So long as there is at least one choice on the table that is without harm, choosing to interact with Foxconn as-they-are is unEthical.

Now the counter-argument may be that this will raise the costs of the products. This is entirely irrelevant to the conversation, for several reasons.

    1. We are discussing whether an action is Ethical, or not. The fact that Economists have chosen to divorce their calculations from Ethics is an indictment of their profession, not a problem for Ethicists.
    2. As Naomi Klein explained in No Logo: it’s all about the Brand. The cost of an Apple product is already massively inflated from the large profit margin that Apple enjoys. People don’t buy Apples because they are priced competitively: they buy Apples because they are Apples. It’s an identity thing, not a cost thing. I am somewhat surprised that Economists aren’t aware of this.
    3. According to Jon Stewart (the Daily Show, Jan 16th, 2012) ), if the manufacturing took place in the US and the cost was passed directly onto the consumer, the cost of Apple products would increase by a mere 23%. An extra $20 on an iPod, an extra $120 on an iPad. While this would no doubt cost Apple some sales, it would hardly be catastrophic.
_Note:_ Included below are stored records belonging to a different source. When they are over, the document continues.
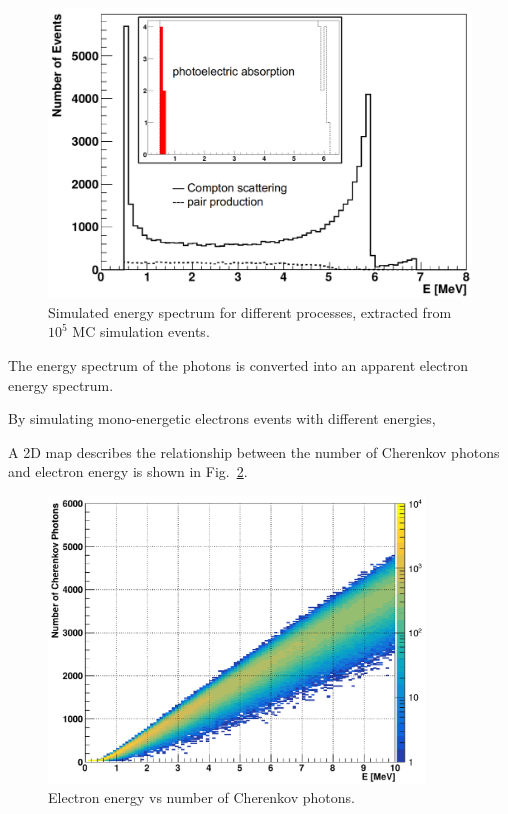 \begin{figure}[htbp]
	\centering
	\includegraphics[width=12cm]{N16_MCenergySpectrum.png}
	\caption{Simulated energy spectrum for different processes, extracted from $10^5$ MC simulation events.}
	\label{N16nhitsSimu}
\end{figure}


The energy spectrum of the photons is converted into an apparent electron energy spectrum\cite{waterunidoc}.

By simulating mono-energetic electrons events with different energies,

A 2D map describes the relationship between the number of Cherenkov photons and electron energy is shown in Fig.~\ref{N16energyMap}.  

\begin{figure}[htbp]
	\centering
	\includegraphics[width=10cm]{2dmap_EvsNphoton.png}
	\caption{Electron energy vs number of Cherenkov photons.}
	\label{N16energyMap}
\end{figure}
Furthermore, Krugman’s own argument undermines itself. Compare the following two paragraphs:

More importantly, however, the growth of manufacturing–and of the penumbra of other jobs that the new export sector creates–has a ripple effect throughout the economy. The pressure on the land becomes less intense, so rural wages rise; the pool of unemployed urban dwellers always anxious for work shrinks, so factories start to compete with each other for workers, and urban wages also begin to rise.

juxtaposed with

First of all, even if we could assure the workers in Third World export industries of higher wages and better working conditions, this would do nothing for the peasants, day laborers, scavengers, and so on who make up the bulk of these countries’ populations. At best, forcing developing countries to adhere to our labor standards would create a privileged labor aristocracy, leaving the poor majority no better off.

leads to a contradiction.

Just so I’m clear here: so long as the wages within a factory are just a teeny, tiny bit better than shitty starvation wages, then the whole country experiences a ripple effect, but if you jack up the wages to a reasonable standard, then you’re creating “a privileged labor aristocracy”? The ripple effect suddenly disappears? I call bullshit.

2. All alternative arguments are based on emotion

The main answer, I think, is a sort of fastidiousness. Unlike the starving subsistence farmer, the women and children in the sneaker factory are working at slave wages for our benefit–and this makes us feel unclean. And so there are self-righteous demands for international labor standards: We should not, the opponents of globalization insist, be willing to buy those sneakers and shirts unless the people who make them receive decent wages and work under decent conditions.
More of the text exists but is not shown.